(Records provided begins)

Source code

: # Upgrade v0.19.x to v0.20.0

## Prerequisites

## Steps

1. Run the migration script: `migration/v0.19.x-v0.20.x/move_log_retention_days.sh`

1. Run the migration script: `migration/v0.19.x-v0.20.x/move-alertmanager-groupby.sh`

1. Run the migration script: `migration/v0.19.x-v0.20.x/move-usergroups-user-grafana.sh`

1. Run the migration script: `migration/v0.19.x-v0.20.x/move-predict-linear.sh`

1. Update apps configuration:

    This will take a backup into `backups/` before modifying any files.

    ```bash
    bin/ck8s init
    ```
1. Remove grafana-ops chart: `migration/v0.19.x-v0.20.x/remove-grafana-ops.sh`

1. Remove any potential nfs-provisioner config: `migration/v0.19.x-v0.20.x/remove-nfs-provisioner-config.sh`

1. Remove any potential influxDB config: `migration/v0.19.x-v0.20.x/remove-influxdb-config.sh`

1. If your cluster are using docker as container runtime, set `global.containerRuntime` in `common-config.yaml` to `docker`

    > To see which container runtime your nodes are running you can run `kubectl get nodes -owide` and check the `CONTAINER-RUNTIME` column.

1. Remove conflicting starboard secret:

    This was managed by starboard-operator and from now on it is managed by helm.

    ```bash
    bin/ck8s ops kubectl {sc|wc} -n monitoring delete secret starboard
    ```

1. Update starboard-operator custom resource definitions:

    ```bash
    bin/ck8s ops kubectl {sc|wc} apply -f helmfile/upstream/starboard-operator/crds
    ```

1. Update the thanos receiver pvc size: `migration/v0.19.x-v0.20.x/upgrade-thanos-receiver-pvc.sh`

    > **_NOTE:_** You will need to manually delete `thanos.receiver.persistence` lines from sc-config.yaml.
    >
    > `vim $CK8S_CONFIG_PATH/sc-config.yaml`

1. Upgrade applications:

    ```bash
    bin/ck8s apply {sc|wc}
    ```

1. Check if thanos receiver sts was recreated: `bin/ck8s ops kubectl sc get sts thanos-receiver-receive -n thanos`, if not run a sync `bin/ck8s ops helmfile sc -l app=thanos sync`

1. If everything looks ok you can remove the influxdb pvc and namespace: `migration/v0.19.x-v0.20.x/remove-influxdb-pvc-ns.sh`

(Records provided ends)

Work task
Reproduce every record that appears above, keeping the wording exact.

Reply to the task
Source code

: # Upgrade v0.19.x to v0.20.0

## Prerequisites

## Steps

1. Run the migration script: `migration/v0.19.x-v0.20.x/move_log_retention_days.sh`

1. Run the migration script: `migration/v0.19.x-v0.20.x/move-alertmanager-groupby.sh`

1. Run the migration script: `migration/v0.19.x-v0.20.x/move-usergroups-user-grafana.sh`

1. Run the migration script: `migration/v0.19.x-v0.20.x/move-predict-linear.sh`

1. Update apps configuration:

    This will take a backup into `backups/` before modifying any files.

    ```bash
    bin/ck8s init
    ```
1. Remove grafana-ops chart: `migration/v0.19.x-v0.20.x/remove-grafana-ops.sh`

1. Remove any potential nfs-provisioner config: `migration/v0.19.x-v0.20.x/remove-nfs-provisioner-config.sh`

1. Remove any potential influxDB config: `migration/v0.19.x-v0.20.x/remove-influxdb-config.sh`

1. If your cluster are using docker as container runtime, set `global.containerRuntime` in `common-config.yaml` to `docker`

    > To see which container runtime your nodes are running you can run `kubectl get nodes -owide` and check the `CONTAINER-RUNTIME` column.

1. Remove conflicting starboard secret:

    This was managed by starboard-operator and from now on it is managed by helm.

    ```bash
    bin/ck8s ops kubectl {sc|wc} -n monitoring delete secret starboard
    ```

1. Update starboard-operator custom resource definitions:

    ```bash
    bin/ck8s ops kubectl {sc|wc} apply -f helmfile/upstream/starboard-operator/crds
    ```

1. Update the thanos receiver pvc size: `migration/v0.19.x-v0.20.x/upgrade-thanos-receiver-pvc.sh`

    > **_NOTE:_** You will need to manually delete `thanos.receiver.persistence` lines from sc-config.yaml.
    >
    > `vim $CK8S_CONFIG_PATH/sc-config.yaml`

1. Upgrade applications:

    ```bash
    bin/ck8s apply {sc|wc}
    ```

1. Check if thanos receiver sts was recreated: `bin/ck8s ops kubectl sc get sts thanos-receiver-receive -n thanos`, if not run a sync `bin/ck8s ops helmfile sc -l app=thanos sync`

1. If everything looks ok you can remove the influxdb pvc and namespace: `migration/v0.19.x-v0.20.x/remove-influxdb-pvc-ns.sh`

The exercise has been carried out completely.